§ Task instructions
With the line containing "3 (700 PE)\smallskip\\" as the starting point, output the remaining lines of the data exactly as they are, through the last.

---------- Exercise data ----------

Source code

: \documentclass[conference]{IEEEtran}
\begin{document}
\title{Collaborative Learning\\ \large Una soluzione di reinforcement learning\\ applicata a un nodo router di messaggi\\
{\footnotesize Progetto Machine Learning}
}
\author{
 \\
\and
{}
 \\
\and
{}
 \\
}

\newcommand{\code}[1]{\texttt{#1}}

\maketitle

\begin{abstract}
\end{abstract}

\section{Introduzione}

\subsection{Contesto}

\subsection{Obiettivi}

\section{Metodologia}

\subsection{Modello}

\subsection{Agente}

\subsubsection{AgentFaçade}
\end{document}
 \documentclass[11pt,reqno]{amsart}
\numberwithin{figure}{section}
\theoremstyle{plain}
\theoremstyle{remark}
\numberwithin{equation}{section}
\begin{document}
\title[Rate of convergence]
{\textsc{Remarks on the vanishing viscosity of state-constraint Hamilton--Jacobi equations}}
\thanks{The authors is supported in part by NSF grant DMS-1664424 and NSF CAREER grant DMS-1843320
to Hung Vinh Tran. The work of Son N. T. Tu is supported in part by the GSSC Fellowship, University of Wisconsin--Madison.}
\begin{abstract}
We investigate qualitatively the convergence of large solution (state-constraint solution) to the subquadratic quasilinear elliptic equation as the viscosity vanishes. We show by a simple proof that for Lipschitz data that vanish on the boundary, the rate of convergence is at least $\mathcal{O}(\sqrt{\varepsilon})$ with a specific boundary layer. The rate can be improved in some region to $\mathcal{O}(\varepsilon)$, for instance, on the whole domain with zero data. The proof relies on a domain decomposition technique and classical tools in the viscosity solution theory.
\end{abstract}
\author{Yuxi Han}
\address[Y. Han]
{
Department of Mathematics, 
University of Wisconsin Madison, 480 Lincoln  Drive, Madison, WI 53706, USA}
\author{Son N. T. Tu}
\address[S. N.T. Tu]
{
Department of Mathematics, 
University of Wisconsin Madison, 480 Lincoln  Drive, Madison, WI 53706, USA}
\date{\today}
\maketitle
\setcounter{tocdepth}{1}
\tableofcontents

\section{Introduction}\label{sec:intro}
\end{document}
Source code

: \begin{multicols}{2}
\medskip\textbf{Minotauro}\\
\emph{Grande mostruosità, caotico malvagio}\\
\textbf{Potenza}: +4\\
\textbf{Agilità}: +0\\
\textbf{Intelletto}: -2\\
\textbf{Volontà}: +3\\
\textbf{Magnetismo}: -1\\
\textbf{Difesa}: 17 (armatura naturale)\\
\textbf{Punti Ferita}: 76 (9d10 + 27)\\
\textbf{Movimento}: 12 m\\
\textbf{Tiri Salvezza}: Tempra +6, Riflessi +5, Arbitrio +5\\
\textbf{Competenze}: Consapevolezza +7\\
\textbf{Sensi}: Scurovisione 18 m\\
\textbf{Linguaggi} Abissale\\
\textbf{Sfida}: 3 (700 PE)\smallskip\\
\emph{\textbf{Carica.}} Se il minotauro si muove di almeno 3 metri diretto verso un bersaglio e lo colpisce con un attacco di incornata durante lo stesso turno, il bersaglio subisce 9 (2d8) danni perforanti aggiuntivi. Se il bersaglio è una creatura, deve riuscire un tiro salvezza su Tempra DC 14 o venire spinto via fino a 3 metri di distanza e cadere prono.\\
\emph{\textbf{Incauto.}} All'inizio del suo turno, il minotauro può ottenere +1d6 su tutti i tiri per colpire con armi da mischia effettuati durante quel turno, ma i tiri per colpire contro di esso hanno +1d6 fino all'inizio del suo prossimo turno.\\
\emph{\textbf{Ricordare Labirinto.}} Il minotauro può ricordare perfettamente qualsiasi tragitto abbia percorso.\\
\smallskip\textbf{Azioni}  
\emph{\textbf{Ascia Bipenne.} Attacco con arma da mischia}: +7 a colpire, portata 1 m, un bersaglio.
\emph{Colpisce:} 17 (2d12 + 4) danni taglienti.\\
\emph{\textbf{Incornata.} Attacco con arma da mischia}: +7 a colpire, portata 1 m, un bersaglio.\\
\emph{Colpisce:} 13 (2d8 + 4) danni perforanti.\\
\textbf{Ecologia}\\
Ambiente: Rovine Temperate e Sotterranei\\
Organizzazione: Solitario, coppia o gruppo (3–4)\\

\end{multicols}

----------

§ Result
\textbf{Sfida}: 3 (700 PE)\smallskip\\
\emph{\textbf{Carica.}} Se il minotauro si muove di almeno 3 metri diretto verso un bersaglio e lo colpisce con un attacco di incornata durante lo stesso turno, il bersaglio subisce 9 (2d8) danni perforanti aggiuntivi. Se il bersaglio è una creatura, deve riuscire un tiro salvezza su Tempra DC 14 o venire spinto via fino a 3 metri di distanza e cadere prono.\\
\emph{\textbf{Incauto.}} All'inizio del suo turno, il minotauro può ottenere +1d6 su tutti i tiri per colpire con armi da mischia effettuati durante quel turno, ma i tiri per colpire contro di esso hanno +1d6 fino all'inizio del suo prossimo turno.\\
\emph{\textbf{Ricordare Labirinto.}} Il minotauro può ricordare perfettamente qualsiasi tragitto abbia percorso.\\
\smallskip\textbf{Azioni}  
\emph{\textbf{Ascia Bipenne.} Attacco con arma da mischia}: +7 a colpire, portata 1 m, un bersaglio.
\emph{Colpisce:} 17 (2d12 + 4) danni taglienti.\\
\emph{\textbf{Incornata.} Attacco con arma da mischia}: +7 a colpire, portata 1 m, un bersaglio.\\
\emph{Colpisce:} 13 (2d8 + 4) danni perforanti.\\
\textbf{Ecologia}\\
Ambiente: Rovine Temperate e Sotterranei\\
Organizzazione: Solitario, coppia o gruppo (3–4)\\

\end{multicols}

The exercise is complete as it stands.